**Aim of the task**
Your copy should repeat each record below exactly and contain no images.

**Task data**
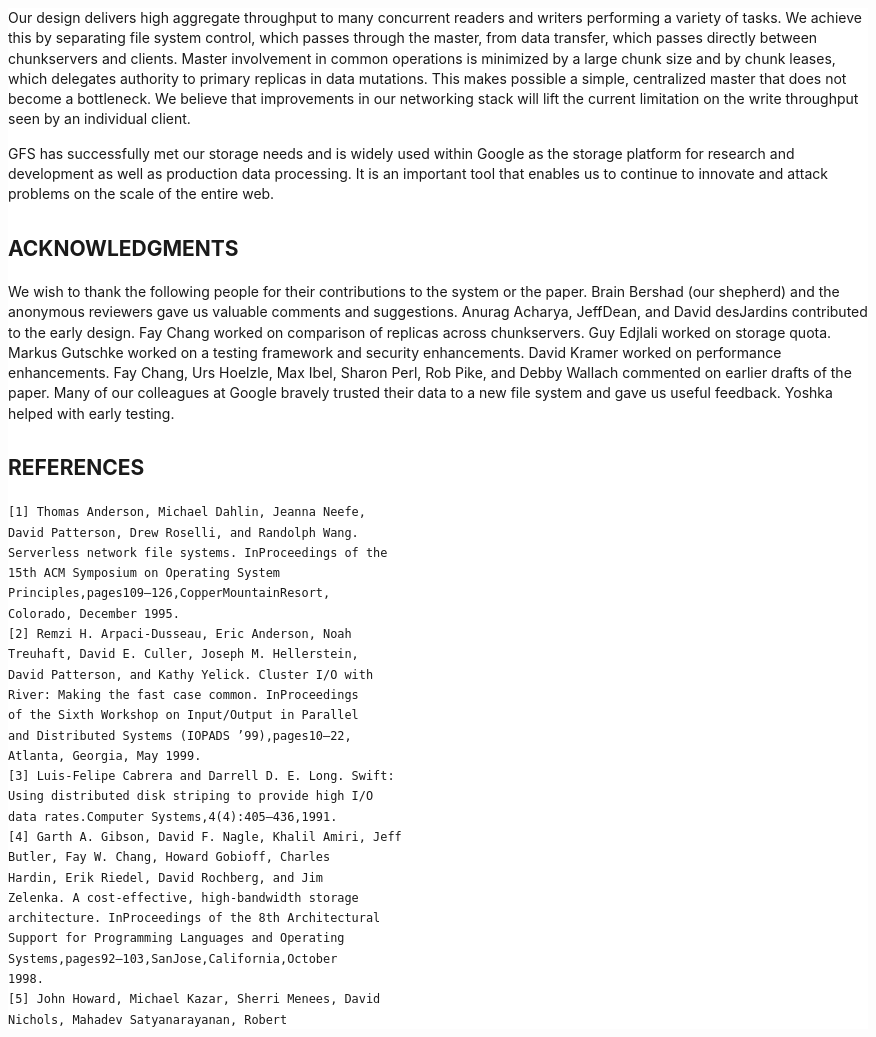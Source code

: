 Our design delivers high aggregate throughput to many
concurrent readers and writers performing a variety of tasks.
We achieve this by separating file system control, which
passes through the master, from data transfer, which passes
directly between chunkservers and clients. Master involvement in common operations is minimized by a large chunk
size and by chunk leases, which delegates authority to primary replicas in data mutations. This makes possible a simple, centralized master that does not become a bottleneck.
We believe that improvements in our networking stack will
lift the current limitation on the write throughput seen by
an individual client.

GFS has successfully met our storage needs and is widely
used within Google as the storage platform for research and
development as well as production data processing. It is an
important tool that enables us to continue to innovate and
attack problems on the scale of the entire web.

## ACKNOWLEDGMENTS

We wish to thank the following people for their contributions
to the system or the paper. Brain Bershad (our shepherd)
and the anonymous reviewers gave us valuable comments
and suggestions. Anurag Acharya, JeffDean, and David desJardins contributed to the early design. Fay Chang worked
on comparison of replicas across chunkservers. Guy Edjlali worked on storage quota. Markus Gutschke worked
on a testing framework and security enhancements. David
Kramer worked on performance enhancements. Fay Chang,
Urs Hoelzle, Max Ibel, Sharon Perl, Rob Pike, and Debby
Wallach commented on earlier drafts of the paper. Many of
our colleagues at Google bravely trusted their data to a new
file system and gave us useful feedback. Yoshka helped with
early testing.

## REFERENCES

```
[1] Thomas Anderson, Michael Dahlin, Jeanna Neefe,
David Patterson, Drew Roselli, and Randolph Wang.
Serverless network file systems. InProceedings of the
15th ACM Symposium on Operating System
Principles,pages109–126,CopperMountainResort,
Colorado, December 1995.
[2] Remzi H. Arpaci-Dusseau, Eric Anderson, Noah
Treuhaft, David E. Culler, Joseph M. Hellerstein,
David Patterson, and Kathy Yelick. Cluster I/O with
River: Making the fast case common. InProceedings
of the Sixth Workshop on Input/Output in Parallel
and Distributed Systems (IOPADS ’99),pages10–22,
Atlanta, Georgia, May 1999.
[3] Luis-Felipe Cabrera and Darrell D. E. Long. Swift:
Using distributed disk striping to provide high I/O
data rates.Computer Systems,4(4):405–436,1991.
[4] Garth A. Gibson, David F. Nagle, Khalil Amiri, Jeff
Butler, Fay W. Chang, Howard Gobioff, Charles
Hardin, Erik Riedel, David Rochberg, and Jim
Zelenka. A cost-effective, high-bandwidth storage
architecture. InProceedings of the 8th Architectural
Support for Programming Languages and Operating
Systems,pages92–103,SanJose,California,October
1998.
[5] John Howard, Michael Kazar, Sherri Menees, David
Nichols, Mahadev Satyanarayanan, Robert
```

**Answer space**
Source code

: Our design delivers high aggregate throughput to many
concurrent readers and writers performing a variety of tasks.
We achieve this by separating file system control, which
passes through the master, from data transfer, which passes
directly between chunkservers and clients. Master involvement in common operations is minimized by a large chunk
size and by chunk leases, which delegates authority to primary replicas in data mutations. This makes possible a simple, centralized master that does not become a bottleneck.
We believe that improvements in our networking stack will
lift the current limitation on the write throughput seen by
an individual client.

GFS has successfully met our storage needs and is widely
used within Google as the storage platform for research and
development as well as production data processing. It is an
important tool that enables us to continue to innovate and
attack problems on the scale of the entire web.

## ACKNOWLEDGMENTS

We wish to thank the following people for their contributions
to the system or the paper. Brain Bershad (our shepherd)
and the anonymous reviewers gave us valuable comments
and suggestions. Anurag Acharya, JeffDean, and David desJardins contributed to the early design. Fay Chang worked
on comparison of replicas across chunkservers. Guy Edjlali worked on storage quota. Markus Gutschke worked
on a testing framework and security enhancements. David
Kramer worked on performance enhancements. Fay Chang,
Urs Hoelzle, Max Ibel, Sharon Perl, Rob Pike, and Debby
Wallach commented on earlier drafts of the paper. Many of
our colleagues at Google bravely trusted their data to a new
file system and gave us useful feedback. Yoshka helped with
early testing.

## REFERENCES

```
[1] Thomas Anderson, Michael Dahlin, Jeanna Neefe,
David Patterson, Drew Roselli, and Randolph Wang.
Serverless network file systems. InProceedings of the
15th ACM Symposium on Operating System
Principles,pages109–126,CopperMountainResort,
Colorado, December 1995.
[2] Remzi H. Arpaci-Dusseau, Eric Anderson, Noah
Treuhaft, David E. Culler, Joseph M. Hellerstein,
David Patterson, and Kathy Yelick. Cluster I/O with
River: Making the fast case common. InProceedings
of the Sixth Workshop on Input/Output in Parallel
and Distributed Systems (IOPADS ’99),pages10–22,
Atlanta, Georgia, May 1999.
[3] Luis-Felipe Cabrera and Darrell D. E. Long. Swift:
Using distributed disk striping to provide high I/O
data rates.Computer Systems,4(4):405–436,1991.
[4] Garth A. Gibson, David F. Nagle, Khalil Amiri, Jeff
Butler, Fay W. Chang, Howard Gobioff, Charles
Hardin, Erik Riedel, David Rochberg, and Jim
Zelenka. A cost-effective, high-bandwidth storage
architecture. InProceedings of the 8th Architectural
Support for Programming Languages and Operating
Systems,pages92–103,SanJose,California,October
1998.
[5] John Howard, Michael Kazar, Sherri Menees, David
Nichols, Mahadev Satyanarayanan, Robert
```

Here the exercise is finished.